***** EXERCISE DATA

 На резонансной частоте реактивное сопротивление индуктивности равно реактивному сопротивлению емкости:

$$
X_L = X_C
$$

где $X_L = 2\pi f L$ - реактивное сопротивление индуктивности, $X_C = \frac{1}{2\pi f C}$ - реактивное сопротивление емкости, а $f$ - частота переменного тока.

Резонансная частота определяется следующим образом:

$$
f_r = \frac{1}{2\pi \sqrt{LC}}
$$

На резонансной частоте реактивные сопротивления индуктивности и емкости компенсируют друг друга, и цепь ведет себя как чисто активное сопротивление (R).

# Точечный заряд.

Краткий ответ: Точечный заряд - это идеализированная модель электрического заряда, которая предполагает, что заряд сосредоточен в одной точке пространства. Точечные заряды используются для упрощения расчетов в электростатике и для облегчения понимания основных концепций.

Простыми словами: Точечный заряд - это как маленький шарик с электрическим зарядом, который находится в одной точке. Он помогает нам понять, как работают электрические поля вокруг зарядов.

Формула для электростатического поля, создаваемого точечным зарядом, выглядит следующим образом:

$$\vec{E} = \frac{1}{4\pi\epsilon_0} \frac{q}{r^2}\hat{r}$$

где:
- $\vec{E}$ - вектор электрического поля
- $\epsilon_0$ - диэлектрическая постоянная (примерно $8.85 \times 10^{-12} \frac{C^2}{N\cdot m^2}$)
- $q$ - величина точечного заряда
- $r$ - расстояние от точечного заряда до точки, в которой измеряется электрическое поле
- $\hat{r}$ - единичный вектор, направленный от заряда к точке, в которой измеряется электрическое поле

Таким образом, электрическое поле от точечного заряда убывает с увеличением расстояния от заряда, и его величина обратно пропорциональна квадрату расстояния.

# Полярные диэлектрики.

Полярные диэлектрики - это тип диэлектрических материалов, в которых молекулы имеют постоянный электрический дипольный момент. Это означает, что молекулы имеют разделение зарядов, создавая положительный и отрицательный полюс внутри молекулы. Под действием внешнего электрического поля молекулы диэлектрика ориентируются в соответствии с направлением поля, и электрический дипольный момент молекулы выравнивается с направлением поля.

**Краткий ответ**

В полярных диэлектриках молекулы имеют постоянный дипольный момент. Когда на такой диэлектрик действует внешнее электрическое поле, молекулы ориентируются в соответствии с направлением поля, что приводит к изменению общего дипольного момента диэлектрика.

**********

## EXERCISE REQUIREMENTS
Return every line from the entries that holds the string "Полярные".

## RESPONSE BOX
# Полярные диэлектрики.
Полярные диэлектрики - это тип диэлектрических материалов, в которых молекулы имеют постоянный электрический дипольный момент. Это означает, что молекулы имеют разделение зарядов, создавая положительный и отрицательный полюс внутри молекулы. Под действием внешнего электрического поля молекулы диэлектрика ориентируются в соответствии с направлением поля, и электрический дипольный момент молекулы выравнивается с направлением поля.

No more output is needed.